**DESCRIPTION OF THE TASK**.
Only the lines holding "preceded" are wanted. Copy every one from the records below.

(Saved entries)
Segment Open

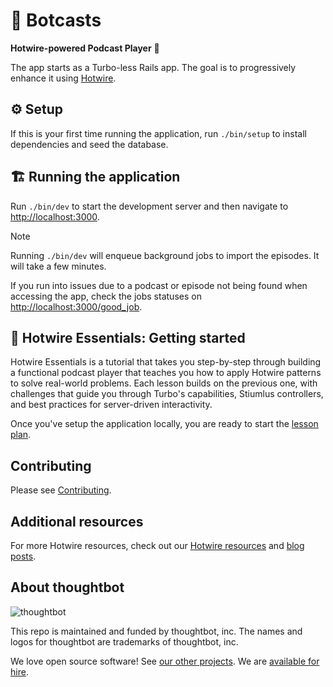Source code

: # 🤖 Botcasts

**Hotwire-powered Podcast Player** 🔌

The app starts as a Turbo-less Rails app. The goal is to progressively enhance
it using [Hotwire][].

[Hotwire]: https://hotwired.dev

## ⚙️  Setup

If this is your first time running the application, run `./bin/setup` to
install dependencies and seed the database.

## 🏗 Running the application

Run `./bin/dev` to start the development server and then navigate to
[http://localhost:3000](http://localhost:3000).

> [!NOTE]
> Running `./bin/dev` will enqueue background jobs to import the episodes.
> It will take a few minutes.

If you run into issues due to a podcast or episode not being
found when accessing the app, check the jobs statuses
on [http://localhost:3000/good_job](http://localhost:3000/good_job).

## 🚀 Hotwire Essentials: Getting started

Hotwire Essentials is a tutorial that takes you step-by-step through building a functional podcast player that teaches you how to apply Hotwire patterns to solve real-world problems. Each lesson builds on the previous one, with challenges that guide you through Turbo's capabilities, Stiumlus controllers, and best practices for server-driven interactivity.

Once you've setup the application locally, you are ready to start the [lesson plan][].

[lesson plan]: ./lessons/README.md

## Contributing

Please see [Contributing](./CONTRIBUTING.md).

## Additional resources

For more Hotwire resources, check out our [Hotwire resources][] and [blog posts][].

[Hotwire resources]: https://thoughtbot.com/services/hotwire-stimulus-turbo-frontend-development
[blog posts]: https://thoughtbot.com/blog/tags/hotwire

## About thoughtbot

![thoughtbot](https://thoughtbot.com/thoughtbot-logo-for-readmes.svg)

This repo is maintained and funded by thoughtbot, inc.
The names and logos for thoughtbot are trademarks of thoughtbot, inc.

We love open source software!
See [our other projects][community].
We are [available for hire][hire].

[community]: https://thoughtbot.com/community?utm_source=github
[hire]: https://thoughtbot.com/hire-us?utm_source=github

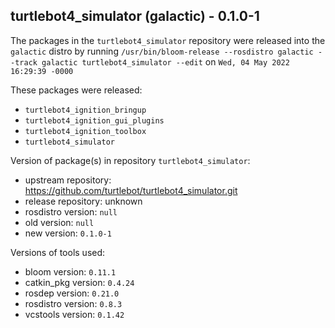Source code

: ## turtlebot4_simulator (galactic) - 0.1.0-1

The packages in the `turtlebot4_simulator` repository were released into the `galactic` distro by running `/usr/bin/bloom-release --rosdistro galactic --track galactic turtlebot4_simulator --edit` on `Wed, 04 May 2022 16:29:39 -0000`

These packages were released:
- `turtlebot4_ignition_bringup`
- `turtlebot4_ignition_gui_plugins`
- `turtlebot4_ignition_toolbox`
- `turtlebot4_simulator`

Version of package(s) in repository `turtlebot4_simulator`:

- upstream repository: https://github.com/turtlebot/turtlebot4_simulator.git
- release repository: unknown
- rosdistro version: `null`
- old version: `null`
- new version: `0.1.0-1`

Versions of tools used:

- bloom version: `0.11.1`
- catkin_pkg version: `0.4.24`
- rosdep version: `0.21.0`
- rosdistro version: `0.8.3`
- vcstools version: `0.1.42`


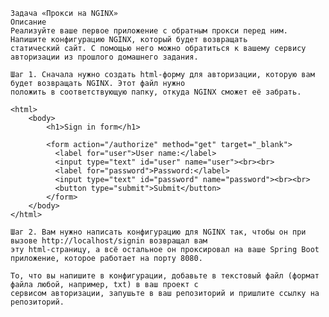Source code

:     Задача «Прокси на NGINX»
    Описание
    Реализуйте ваше первое приложение с обратным прокси перед ним. Напишите конфигурацию NGINX, который будет возвращать
    статический сайт. С помощью него можно обратиться к вашему сервису авторизации из прошлого домашнего задания.

    Шаг 1. Сначала нужно создать html-форму для авторизации, которую вам будет возвращать NGINX. Этот файл нужно
    положить в соответствующую папку, откуда NGINX сможет её забрать.

    <html>
        <body>
            <h1>Sign in form</h1>
    
            <form action="/authorize" method="get" target="_blank">
              <label for="user">User name:</label>
              <input type="text" id="user" name="user"><br><br>
              <label for="password">Password:</label>
              <input type="text" id="password" name="password"><br><br>
              <button type="submit">Submit</button>
            </form>
        </body>
    </html>

    Шаг 2. Вам нужно написать конфигурацию для NGINX так, чтобы он при вызове http://localhost/signin возвращал вам
    эту html-страницу, а всё остальное он проксировал на ваше Spring Boot приложение, которое работает на порту 8080.

    То, что вы напишите в конфигурации, добавьте в текстовый файл (формат файла любой, например, txt) в ваш проект с 
    сервисом авторизации, запушьте в ваш репозиторий и пришлите ссылку на репозиторий.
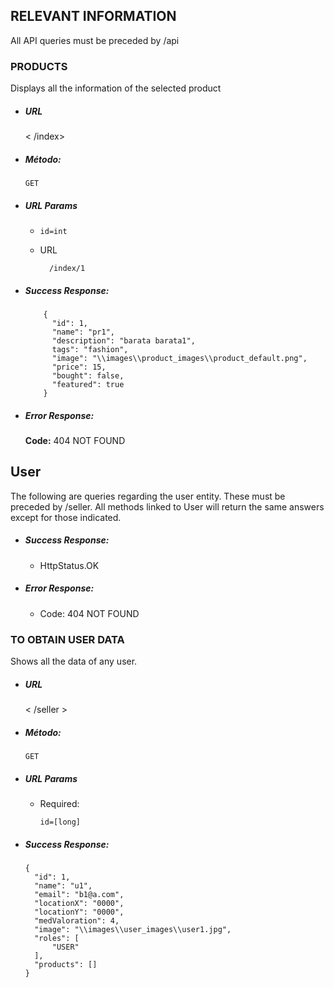 ## RELEVANT INFORMATION
All API queries must be preceded by /api


### PRODUCTS

Displays all the information of the selected product

* ##### URL

	< /index>

* ##### Método:

	`GET`

* ##### URL Params
	
	* `id=int`


	* URL
	
			/index/1
 
* ##### Success Response:
          {
			"id": 1,
			"name": "pr1",
			"description": "barata barata1",
			tags": "fashion",
			"image": "\\images\\product_images\\product_default.png",
			"price": 15,
			"bought": false,
			"featured": true
		  }
		  
* ##### Error Response:

	**Code:** 404 NOT FOUND

## User
The following are queries regarding the user entity. These must be preceded by /seller.
All methods linked to User will return the same answers except for those indicated.

* ##### Success Response:

	* HttpStatus.OK

* ##### Error Response:

	* Code: 404 NOT FOUND

### TO OBTAIN USER DATA

Shows all the data of any user.

* ##### URL

	< /seller >

* ##### Método:

	`GET`

* ##### URL Params

	* Required:

		`id=[long]`

* ##### Success Response:
      {
        "id": 1,
		"name": "u1",
		"email": "b1@a.com",
		"locationX": "0000",
		"locationY": "0000",
		"medValoration": 4,
		"image": "\\images\\user_images\\user1.jpg",
		"roles": [
			"USER"
		],
		"products": [] 
      }


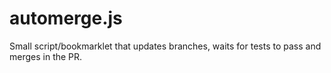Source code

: # automerge.js
Small script/bookmarklet that updates branches, waits for tests to pass and merges in the PR.

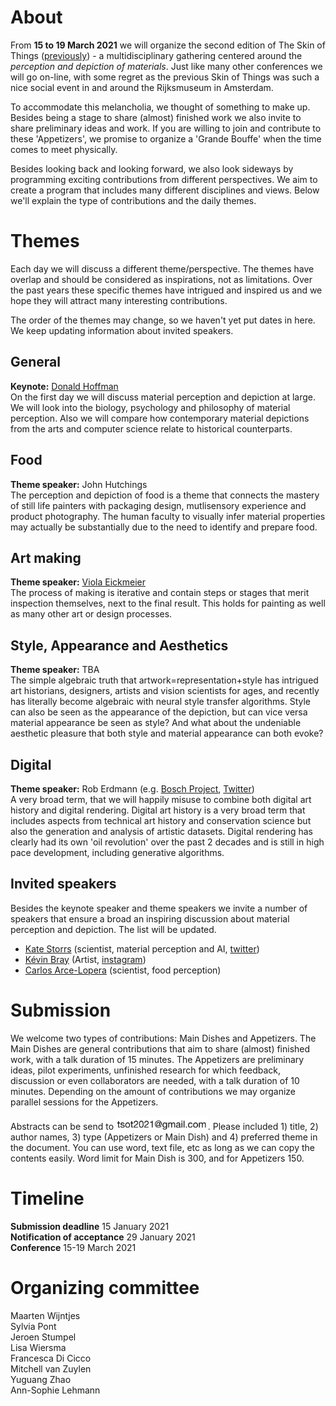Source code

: # About

From **15 to 19 March 2021** we will organize the second edition of The Skin of Things ([previously](https://theskinofthings.github.io)) - a multidisciplinary gathering centered around the *perception and depiction of materials*. Just like many other conferences we will go on-line, with some regret as the previous Skin of Things was such a nice social event in and around the Rijksmuseum in Amsterdam. 

To accommodate this melancholia, we thought of something to make up. Besides being a stage to share (almost) finished work we also invite to share preliminary ideas and work. If you are willing to join and contribute to these 'Appetizers', we promise to organize a 'Grande Bouffe' when the time comes to meet physically.  

Besides looking back and looking forward, we also look sideways by programming exciting contributions from different perspectives. We aim to create a program that includes many different  disciplines and views. Below we'll explain the type of contributions and the daily themes. 





# Themes

Each day we will discuss a different theme/perspective. The themes have overlap and should be considered as inspirations, not as limitations. Over the past years these specific themes have intrigued and inspired us and we hope they will attract many interesting contributions. 

The order of the themes may change, so we haven't yet put dates in here. We keep updating information about invited speakers. 

## General
**Keynote:** [Donald Hoffman](https://www.cogsci.uci.edu/~ddhoff/) <br>
On the first day we will discuss material perception and depiction at large. We will look into the biology, psychology and philosophy of material perception. Also  we will compare how contemporary material depictions from the arts and computer science relate to historical counterparts. 


## Food 
**Theme speaker:** John Hutchings <br>
The perception and depiction of food is a theme that connects the mastery of still life painters with packaging design, mutlisensory experience and product photography. The human faculty to visually infer material properties may actually be substantially due to the need to identify and prepare food. 


## Art making
**Theme speaker:** [Viola Eickmeier](https://studioviolet.org)<br>
The process of making is iterative and contain steps or stages that merit inspection themselves, next to the final result. This holds for painting as well as many other art or design processes. 


## Style, Appearance and Aesthetics
**Theme speaker:** TBA<br>
The simple algebraic truth that artwork=representation+style has intrigued art historians, designers, artists and vision scientists for ages, and recently has literally become algebraic with neural style transfer algorithms. Style can also be seen as the appearance of the depiction, but can vice versa material appearance be seen as style? And what about the undeniable aesthetic pleasure that both style and material appearance can both evoke? 


## Digital
**Theme speaker:** Rob Erdmann (e.g. [Bosch Project](http://boschproject.org/#/), [Twitter](https://twitter.com/erdmann))<br>
A very broad term, that we will happily misuse to combine both digital art history and digital rendering. Digital art history is a very broad term that includes aspects from technical art history and conservation science but also the generation and analysis of artistic datasets. Digital rendering has clearly had its own 'oil revolution' over the past 2 decades and is still in high pace development, including generative algorithms. 

## Invited speakers
Besides the keynote speaker and theme speakers we invite a number of speakers that ensure a broad an inspiring discussion about material perception and depiction. The list will be updated.
- [Kate Storrs](https://www.katestorrs.com) (scientist, material perception and AI, [twitter](https://twitter.com/katestorrs))
- [Kévin Bray](https://kevinbray.biz) (Artist, [instagram](https://www.instagram.com/bray_kevin/))
- [Carlos Arce-Lopera](https://arcelopera.github.io/about/) (scientist, food perception)


# Submission
We welcome two types of contributions: Main Dishes and Appetizers. The Main Dishes are general contributions that aim to share (almost) finished work, with a talk duration of 15 minutes. The Appetizers are preliminary ideas, pilot experiments, unfinished research for which feedback, discussion or even collaborators are needed, with a talk duration of 10 minutes. Depending on the amount of contributions we may organize parallel sessions for the Appetizers.

Abstracts can be send to <img src="images/emailtsot.jpg" alt="drawing" height="22"/>. Please included 1) title, 2) author names, 3) type (Appetizers or Main Dish) and 4) preferred theme in the document. You can use word, text file, etc as long as we can copy the contents easily. Word limit for Main Dish is 300, and for Appetizers 150. 

# Timeline

**Submission deadline** 15 January 2021<br> 
**Notification of acceptance** 29 January 2021<br>
**Conference** 15-19 March 2021

# Organizing committee
Maarten Wijntjes<br>
Sylvia Pont<br>
Jeroen Stumpel<br>
Lisa Wiersma<br>
Francesca Di Cicco<br>
Mitchell van Zuylen<br>
Yuguang Zhao<br>
Ann-Sophie Lehmann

Segment Closed

**SOLUTION TO THE PROBLEM**.
All API queries must be preceded by /api
The following are queries regarding the user entity. These must be preceded by /seller.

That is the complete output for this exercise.